Week 5-8: Active Defense Integration - Pass against opponent who uses frames, grips, and basic guard retention Partner actively defends with frames on hips, collar grips, and attempts to follow your movement. Practice grip fighting, clearing defensive frames, and executing pass despite resistance. Learn to recognize when to switch to alternative passes. Perform positional sparring from standing in guard, attempting Toreando with increasing resistance. 10-15 minute rounds.

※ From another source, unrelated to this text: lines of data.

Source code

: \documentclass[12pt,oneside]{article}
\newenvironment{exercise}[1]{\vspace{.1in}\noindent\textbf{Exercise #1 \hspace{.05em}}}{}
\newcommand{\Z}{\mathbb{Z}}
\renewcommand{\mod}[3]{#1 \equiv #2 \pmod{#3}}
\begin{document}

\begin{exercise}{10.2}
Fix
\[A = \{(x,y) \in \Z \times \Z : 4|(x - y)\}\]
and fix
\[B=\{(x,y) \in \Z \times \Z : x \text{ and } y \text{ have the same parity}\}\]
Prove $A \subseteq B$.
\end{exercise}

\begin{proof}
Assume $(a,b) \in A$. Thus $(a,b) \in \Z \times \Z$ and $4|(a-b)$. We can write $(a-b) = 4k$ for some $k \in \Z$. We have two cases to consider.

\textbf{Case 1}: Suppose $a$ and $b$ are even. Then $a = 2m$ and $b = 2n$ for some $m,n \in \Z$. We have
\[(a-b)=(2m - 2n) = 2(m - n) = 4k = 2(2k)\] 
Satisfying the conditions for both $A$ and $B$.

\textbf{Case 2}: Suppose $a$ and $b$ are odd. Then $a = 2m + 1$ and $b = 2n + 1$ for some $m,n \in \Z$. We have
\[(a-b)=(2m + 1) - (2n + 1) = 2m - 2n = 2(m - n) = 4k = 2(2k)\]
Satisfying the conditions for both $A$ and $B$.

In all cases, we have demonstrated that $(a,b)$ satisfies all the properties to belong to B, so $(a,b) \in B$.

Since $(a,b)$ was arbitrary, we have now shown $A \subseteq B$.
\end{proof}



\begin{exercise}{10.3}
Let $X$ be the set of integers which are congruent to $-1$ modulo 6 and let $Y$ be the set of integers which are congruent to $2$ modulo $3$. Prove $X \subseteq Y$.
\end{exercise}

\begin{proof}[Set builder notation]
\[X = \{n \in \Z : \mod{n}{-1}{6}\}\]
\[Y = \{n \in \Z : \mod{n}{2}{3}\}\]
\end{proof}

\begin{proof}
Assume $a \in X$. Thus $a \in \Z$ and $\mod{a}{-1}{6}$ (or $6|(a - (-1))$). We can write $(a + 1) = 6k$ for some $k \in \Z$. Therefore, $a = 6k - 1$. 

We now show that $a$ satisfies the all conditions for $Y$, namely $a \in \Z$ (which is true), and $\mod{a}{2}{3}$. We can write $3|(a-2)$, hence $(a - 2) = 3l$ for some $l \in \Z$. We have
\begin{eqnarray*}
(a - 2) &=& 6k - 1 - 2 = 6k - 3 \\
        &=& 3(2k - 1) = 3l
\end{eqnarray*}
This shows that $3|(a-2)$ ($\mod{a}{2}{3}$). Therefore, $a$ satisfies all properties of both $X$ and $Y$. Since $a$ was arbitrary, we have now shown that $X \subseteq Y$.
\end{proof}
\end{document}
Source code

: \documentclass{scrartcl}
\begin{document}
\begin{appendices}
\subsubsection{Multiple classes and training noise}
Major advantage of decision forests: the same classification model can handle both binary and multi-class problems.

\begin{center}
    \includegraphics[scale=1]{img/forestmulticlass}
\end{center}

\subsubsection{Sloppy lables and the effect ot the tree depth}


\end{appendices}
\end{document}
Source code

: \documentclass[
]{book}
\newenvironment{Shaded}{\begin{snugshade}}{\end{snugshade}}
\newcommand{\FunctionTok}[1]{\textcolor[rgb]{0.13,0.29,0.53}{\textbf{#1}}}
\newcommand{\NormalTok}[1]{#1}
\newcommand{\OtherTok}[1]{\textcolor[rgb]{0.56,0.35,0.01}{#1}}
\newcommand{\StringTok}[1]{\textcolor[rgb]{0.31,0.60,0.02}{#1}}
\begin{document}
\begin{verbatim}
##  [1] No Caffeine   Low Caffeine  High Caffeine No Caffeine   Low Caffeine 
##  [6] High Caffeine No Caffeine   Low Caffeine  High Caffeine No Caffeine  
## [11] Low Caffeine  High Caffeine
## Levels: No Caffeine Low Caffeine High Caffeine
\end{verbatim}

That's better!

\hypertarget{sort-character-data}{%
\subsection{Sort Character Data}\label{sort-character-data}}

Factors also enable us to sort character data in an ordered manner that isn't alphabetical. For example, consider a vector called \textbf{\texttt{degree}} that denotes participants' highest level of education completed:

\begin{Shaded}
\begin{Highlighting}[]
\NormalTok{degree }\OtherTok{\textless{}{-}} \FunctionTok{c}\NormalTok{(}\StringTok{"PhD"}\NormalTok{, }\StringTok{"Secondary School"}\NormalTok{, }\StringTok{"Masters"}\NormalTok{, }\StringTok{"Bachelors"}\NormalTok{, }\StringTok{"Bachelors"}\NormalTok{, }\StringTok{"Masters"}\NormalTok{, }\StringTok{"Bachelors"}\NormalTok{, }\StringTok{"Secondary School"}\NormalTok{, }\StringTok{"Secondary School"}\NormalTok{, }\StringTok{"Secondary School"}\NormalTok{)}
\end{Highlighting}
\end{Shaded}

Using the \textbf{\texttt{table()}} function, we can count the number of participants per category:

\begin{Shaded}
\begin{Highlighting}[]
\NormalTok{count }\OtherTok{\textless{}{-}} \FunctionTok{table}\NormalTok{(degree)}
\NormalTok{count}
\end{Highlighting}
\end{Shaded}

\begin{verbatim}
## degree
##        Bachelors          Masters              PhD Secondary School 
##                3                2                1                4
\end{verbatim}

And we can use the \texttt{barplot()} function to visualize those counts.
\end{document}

Week 9-12: Combining with Guard Passing System - Chain Toreando Pass with complementary passes and develop passing sequences Integrate Toreando into complete guard passing system. When Toreando is countered, flow to Knee Cut, Double Under, or Over-Under Pass. Practice reading opponent’s defensive patterns and selecting appropriate passing option. Perform king of the mat style drilling where passer must pass multiple opponents consecutively. Develop strategic decision-making under pressure.

Week 13+: Live Application and Refinement - Execute Toreando Pass during live sparring against fully resisting opponents Implement Toreando Pass in regular sparring rounds. Focus on recognizing optimal timing windows and guard configurations that favor this pass. Film sparring and review technical execution. Identify personal tendencies and defensive patterns you face most often. Continue refinement based on success/failure analysis. Develop individual variations based on body type and athletic attributes.

Ongoing: Advanced Variations and Adaptations - Develop personal style and master advanced variations for specific situations Explore Toreando variations including grip variations (sleeve/collar/ankle), different step patterns (single step vs multiple steps), and combinations with leg drags. Practice against high-level guard players who specifically defend the Toreando. Study competition footage of elite passers and develop counter-strategies for all common defensive responses.

Safety Considerations

What are the safety concerns for Toreando Pass?

The Toreando Pass is generally a safe passing technique when practiced with proper control and awareness. Primary safety considerations include controlling your explosive lateral movement to avoid knee injuries to yourself (from sudden directional changes) and to your partner (from excessive force when redirecting their legs). When redirecting the opponent’s legs, maintain awareness of their knee and hip flexibility - do not force their legs beyond their comfortable range of motion, particularly when they are less flexible. During drilling, communicate with your partner about the speed and force level, especially when first learning the explosive timing. Be cautious when executing the pass near the training area boundaries to avoid driving your partner into walls or other students. In competition or live sparring, be aware that the Toreando can create scramble situations where both practitioners may end up in awkward positions - maintain control throughout the pass to prevent accidental injuries. Partners with existing knee or hip injuries should communicate these limitations before training this pass.